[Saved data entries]
_ _ _
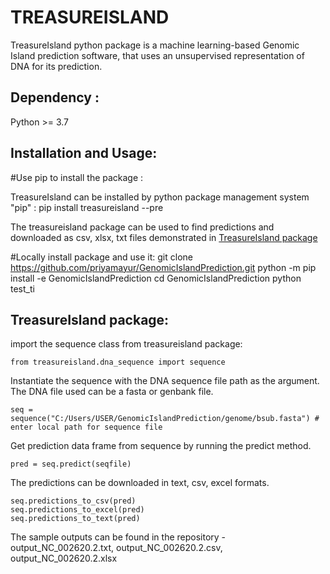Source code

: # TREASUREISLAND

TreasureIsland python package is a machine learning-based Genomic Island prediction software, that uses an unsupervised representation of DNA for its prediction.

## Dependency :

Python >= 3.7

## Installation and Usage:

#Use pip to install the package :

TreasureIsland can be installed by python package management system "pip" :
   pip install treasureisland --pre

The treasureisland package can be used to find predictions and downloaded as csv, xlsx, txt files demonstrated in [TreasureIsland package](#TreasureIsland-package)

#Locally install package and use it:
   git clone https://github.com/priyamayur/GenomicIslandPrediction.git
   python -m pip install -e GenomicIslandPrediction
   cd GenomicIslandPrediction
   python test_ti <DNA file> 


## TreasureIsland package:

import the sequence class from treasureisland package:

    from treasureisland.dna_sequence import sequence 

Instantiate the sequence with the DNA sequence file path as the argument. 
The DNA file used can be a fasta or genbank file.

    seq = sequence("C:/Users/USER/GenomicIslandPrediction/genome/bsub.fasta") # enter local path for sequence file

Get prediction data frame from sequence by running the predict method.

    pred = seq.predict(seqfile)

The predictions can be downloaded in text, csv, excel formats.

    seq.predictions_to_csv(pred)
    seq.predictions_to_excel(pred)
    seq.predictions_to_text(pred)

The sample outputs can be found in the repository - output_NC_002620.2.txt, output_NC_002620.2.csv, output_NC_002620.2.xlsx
_ _ _
- EXERCISE DETAILS
A line qualifies when it holds the word "xlsx"; report all qualifying lines from the records above.

- SOLUTION TO THIS PROBLEM
The treasureisland package can be used to find predictions and downloaded as csv, xlsx, txt files demonstrated in [TreasureIsland package](#TreasureIsland-package)
The sample outputs can be found in the repository - output_NC_002620.2.txt, output_NC_002620.2.csv, output_NC_002620.2.xlsx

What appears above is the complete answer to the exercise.